Bilharzia - A guide to Schistosomiasis)
Bilharzia is an infectious disease that is also called Schistosomiasis. The agent of the disease is a parasitic worm of the Schistosoma variety. Common species include Schistosoma haematobium, Schistosoma japonicum, and the Schistosoma mansoni. These species result in sickness for human beings. Bilharzia has never been recorded in the United States, however, there have been over two hundred million cases recorded all over the world.
Fresh water sources are made contagious by the eggs of the Schistosoma when infected individuals defecate or urinate in the fresh water source. When the eggs of the Schistosoma hatch, they inhabit the bodies of certain types of snails in order to mature. At a mature stage, the Schistosoma leave and enter the water. The parasites are able to survive from there for approximately two days.
Humans contract Schistosomiasis when the skin makes direct contact with contaminated water that is inhabited by fresh water snails that have been carrying the Schistosoma parasites. When humans swim, bathe, or wash in the water, the parasites penetrate through the human skin. It takes a few weeks for worms to develop in the blood vessels of the human body and consequently create eggs. A number of the eggs will then move to the intestines or the bladder to be expelled from the body via excrements or urination.
Any symptoms from Schistosomiasis are actually caused by the eggs of the Schistosoma, rather than by the adult worm form of the parasite. While most people experience no noticeable symptoms during the early stages of Schistosomiasis, some symptoms may manifest in about two, three days after the initial infection. Symptoms typically include itchy skin and a rash. Approximately two months from this point, symptoms such as chills, muscle aches, fever, or cough may develop.
In rare cases, the eggs of the Schistosoma may be discovered in the central nervous system of a patient. In which cases, symptoms may be quite severe and include paralysis, inflammation of the spinal cord, and seizures. Long term Schistosomiasis can cause liver damage, damage of the bladder, intestines, and lungs.
If you suspect that you have Schistosomiasis, consult a medical professional straight away. Report to your doctor if you have had any contact with water that may have been contaminated. Schistosomiasis can be diagnosed using urine and stool samples. Blood tests are another option though accurate results require a sample to be taken about two months after a patient’s exposure to the contaminated water source. Treatment for Schistosomiasis requires prescription medication that is taken over two days.

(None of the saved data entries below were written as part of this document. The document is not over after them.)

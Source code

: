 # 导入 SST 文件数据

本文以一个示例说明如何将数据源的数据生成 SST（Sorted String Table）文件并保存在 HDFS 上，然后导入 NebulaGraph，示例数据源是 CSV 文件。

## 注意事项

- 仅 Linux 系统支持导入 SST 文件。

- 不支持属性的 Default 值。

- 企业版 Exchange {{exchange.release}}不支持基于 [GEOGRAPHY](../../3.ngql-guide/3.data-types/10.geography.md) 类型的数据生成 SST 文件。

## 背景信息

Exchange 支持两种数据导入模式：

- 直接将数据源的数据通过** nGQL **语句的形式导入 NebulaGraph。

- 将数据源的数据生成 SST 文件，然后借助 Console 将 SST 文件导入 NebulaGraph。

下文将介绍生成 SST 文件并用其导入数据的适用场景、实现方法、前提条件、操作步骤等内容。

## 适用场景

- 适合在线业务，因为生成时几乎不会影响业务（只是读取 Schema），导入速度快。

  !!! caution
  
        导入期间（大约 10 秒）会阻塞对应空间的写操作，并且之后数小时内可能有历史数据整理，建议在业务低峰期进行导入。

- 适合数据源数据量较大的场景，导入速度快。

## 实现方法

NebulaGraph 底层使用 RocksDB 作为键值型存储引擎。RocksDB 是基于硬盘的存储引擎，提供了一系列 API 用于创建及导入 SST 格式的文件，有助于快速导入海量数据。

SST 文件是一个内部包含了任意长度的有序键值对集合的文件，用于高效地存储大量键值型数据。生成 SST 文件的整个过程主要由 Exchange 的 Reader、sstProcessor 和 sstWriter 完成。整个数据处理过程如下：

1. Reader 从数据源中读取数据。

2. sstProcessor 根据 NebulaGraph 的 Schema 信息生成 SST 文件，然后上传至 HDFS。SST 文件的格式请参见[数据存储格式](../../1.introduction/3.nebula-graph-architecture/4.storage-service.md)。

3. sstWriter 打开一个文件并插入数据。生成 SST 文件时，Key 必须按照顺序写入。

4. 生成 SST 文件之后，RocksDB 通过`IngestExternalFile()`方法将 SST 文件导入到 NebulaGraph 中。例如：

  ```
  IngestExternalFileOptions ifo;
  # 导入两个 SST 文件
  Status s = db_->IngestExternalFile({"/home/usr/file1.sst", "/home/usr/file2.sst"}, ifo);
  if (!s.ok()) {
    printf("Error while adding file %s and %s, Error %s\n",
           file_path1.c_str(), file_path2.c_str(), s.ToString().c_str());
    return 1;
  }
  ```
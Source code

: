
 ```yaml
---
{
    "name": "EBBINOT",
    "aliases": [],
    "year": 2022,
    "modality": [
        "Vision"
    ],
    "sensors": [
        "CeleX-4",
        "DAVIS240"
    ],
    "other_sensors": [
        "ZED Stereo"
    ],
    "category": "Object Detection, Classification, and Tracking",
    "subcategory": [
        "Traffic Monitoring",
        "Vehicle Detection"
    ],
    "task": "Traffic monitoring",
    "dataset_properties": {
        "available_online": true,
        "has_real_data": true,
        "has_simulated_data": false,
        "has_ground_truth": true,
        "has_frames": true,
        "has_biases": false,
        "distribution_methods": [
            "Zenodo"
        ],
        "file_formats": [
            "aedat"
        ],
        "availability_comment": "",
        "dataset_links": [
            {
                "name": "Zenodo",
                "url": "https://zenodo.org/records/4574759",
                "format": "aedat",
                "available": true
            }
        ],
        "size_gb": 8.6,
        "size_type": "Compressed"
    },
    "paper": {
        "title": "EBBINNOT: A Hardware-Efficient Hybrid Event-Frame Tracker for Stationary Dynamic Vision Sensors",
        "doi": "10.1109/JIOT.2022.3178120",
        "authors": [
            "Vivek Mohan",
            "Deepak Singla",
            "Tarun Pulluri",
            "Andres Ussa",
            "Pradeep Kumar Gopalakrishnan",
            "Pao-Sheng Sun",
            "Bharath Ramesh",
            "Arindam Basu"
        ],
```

People who live near fresh water sources are at greater risk of Schistosomiasis. Parts of Africa, South America, the Middle East, the Caribbean, Southern China, and Southeast Asia are known to have occurrences of Schistosomiasis.
Schistosomiasis can be prevented by avoiding fresh water sources that may be contaminated. Take caution with drinking water. If you are worried that the source may be contaminated, make sure that you boil the water for at least one minute or use a reliable filtering device. Please note that treatment using iodine does not insure that drinking water is safe from all parasites. Bath water needs to be heated for approximately five minutes at one hundred and fifty degrees Fahrenheit.